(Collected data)
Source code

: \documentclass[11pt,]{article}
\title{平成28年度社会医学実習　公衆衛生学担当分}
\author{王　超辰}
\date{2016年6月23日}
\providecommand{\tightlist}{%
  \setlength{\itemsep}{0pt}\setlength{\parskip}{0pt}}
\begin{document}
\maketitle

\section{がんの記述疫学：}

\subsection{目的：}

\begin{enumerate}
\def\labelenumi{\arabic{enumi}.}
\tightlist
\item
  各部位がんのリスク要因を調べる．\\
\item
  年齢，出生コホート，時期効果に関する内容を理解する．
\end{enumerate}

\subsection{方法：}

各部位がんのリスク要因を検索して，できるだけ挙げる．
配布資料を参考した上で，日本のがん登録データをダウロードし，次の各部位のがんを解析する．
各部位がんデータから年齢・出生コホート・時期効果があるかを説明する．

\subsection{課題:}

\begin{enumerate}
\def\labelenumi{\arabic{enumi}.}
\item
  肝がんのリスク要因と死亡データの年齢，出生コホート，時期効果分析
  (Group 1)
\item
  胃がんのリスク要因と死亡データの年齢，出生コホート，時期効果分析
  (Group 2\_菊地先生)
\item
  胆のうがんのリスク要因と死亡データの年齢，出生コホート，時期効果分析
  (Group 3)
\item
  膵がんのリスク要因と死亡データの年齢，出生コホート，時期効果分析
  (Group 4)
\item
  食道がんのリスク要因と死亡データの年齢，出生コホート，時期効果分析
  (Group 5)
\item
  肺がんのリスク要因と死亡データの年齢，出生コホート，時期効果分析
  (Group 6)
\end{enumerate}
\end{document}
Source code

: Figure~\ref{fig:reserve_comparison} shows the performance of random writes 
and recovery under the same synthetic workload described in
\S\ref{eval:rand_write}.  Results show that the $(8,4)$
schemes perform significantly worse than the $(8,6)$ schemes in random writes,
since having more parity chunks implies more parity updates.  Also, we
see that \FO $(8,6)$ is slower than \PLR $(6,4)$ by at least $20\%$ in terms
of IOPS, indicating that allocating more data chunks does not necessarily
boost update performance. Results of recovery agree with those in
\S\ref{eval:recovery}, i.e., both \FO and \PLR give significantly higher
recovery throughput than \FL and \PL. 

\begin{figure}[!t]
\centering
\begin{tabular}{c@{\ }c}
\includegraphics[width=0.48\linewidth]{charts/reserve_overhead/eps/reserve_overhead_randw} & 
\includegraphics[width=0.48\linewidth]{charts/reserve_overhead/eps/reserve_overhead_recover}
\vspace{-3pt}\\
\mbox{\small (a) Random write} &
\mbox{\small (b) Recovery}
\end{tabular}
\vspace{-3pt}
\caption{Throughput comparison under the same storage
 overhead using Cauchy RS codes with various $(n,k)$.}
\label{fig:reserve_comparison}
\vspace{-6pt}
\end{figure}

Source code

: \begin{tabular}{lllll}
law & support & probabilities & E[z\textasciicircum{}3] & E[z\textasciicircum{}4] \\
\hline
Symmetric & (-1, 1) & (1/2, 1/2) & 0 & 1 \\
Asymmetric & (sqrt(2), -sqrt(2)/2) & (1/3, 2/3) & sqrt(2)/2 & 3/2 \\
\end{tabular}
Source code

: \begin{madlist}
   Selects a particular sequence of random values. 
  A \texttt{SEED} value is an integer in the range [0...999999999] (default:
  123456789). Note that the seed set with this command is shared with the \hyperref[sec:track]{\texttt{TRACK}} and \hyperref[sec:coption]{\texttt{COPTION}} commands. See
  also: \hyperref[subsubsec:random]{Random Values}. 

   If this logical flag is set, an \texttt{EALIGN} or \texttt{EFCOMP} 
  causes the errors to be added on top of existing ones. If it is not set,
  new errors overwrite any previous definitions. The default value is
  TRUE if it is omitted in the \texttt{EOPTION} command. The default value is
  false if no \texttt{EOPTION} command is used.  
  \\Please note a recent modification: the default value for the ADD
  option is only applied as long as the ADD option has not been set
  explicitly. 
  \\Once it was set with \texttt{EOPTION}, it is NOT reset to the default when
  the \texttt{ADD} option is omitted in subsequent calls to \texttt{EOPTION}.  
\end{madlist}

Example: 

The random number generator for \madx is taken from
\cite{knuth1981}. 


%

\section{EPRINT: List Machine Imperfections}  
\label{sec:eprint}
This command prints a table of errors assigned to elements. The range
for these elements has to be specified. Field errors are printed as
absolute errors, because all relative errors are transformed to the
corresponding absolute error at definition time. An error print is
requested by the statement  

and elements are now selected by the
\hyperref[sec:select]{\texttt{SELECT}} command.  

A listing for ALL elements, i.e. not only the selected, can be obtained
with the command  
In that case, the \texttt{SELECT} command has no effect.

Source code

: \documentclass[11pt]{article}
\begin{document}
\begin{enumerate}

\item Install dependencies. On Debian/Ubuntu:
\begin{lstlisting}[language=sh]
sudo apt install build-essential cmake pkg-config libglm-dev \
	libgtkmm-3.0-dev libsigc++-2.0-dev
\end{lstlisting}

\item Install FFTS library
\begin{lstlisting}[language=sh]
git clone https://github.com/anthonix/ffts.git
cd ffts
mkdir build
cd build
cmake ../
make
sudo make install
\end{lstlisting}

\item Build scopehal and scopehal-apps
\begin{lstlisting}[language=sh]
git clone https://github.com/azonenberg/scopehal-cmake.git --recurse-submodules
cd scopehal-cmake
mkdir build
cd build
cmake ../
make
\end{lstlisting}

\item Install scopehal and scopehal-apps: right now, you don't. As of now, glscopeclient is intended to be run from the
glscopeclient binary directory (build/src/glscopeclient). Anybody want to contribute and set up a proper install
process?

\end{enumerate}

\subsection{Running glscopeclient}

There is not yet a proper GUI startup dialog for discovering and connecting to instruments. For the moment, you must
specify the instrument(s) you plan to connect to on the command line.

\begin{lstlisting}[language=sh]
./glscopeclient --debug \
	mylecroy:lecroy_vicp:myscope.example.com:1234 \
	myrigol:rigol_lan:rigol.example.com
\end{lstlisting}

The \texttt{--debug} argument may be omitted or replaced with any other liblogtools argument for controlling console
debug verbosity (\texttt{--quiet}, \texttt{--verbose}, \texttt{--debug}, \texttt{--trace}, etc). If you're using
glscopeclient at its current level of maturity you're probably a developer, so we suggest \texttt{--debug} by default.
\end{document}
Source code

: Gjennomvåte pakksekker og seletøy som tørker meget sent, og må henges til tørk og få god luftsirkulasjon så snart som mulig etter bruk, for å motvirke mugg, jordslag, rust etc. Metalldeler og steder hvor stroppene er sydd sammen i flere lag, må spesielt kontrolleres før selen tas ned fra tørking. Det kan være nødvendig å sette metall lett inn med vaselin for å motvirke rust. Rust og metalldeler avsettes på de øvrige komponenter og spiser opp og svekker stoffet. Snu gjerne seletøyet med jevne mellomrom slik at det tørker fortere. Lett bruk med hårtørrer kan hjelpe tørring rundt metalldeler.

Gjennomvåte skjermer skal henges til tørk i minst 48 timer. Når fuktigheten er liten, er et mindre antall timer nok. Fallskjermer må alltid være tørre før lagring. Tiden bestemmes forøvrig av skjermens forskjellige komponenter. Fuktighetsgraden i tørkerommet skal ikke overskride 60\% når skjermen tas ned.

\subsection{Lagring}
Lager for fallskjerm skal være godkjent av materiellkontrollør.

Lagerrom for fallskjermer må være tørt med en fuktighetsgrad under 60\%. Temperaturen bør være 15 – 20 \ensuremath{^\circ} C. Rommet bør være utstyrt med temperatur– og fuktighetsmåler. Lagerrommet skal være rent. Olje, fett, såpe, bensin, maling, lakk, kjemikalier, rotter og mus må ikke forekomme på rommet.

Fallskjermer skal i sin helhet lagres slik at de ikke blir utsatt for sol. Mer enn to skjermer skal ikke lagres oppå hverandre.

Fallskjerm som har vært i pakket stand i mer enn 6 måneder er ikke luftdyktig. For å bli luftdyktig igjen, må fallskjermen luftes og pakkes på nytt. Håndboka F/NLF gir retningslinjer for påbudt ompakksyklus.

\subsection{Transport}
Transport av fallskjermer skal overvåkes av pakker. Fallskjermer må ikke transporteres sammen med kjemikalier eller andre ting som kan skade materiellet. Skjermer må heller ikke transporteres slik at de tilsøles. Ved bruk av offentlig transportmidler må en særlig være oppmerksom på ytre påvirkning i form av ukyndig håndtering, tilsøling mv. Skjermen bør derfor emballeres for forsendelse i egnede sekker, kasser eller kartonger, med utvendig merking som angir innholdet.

Activity:
Please repeat word for word the lines above that run from the beginning through the line containing "配布資料を参考した上で，日本", keeping both the first and that last line.

Your response:
Source code

: \documentclass[11pt,]{article}
\title{平成28年度社会医学実習　公衆衛生学担当分}
\author{王　超辰}
\date{2016年6月23日}
\providecommand{\tightlist}{%
  \setlength{\itemsep}{0pt}\setlength{\parskip}{0pt}}
\begin{document}
\maketitle

\section{がんの記述疫学：}

\subsection{目的：}

\begin{enumerate}
\def\labelenumi{\arabic{enumi}.}
\tightlist
\item
  各部位がんのリスク要因を調べる．\\
\item
  年齢，出生コホート，時期効果に関する内容を理解する．
\end{enumerate}

\subsection{方法：}

各部位がんのリスク要因を検索して，できるだけ挙げる．
配布資料を参考した上で，日本のがん登録データをダウロードし，次の各部位のがんを解析する．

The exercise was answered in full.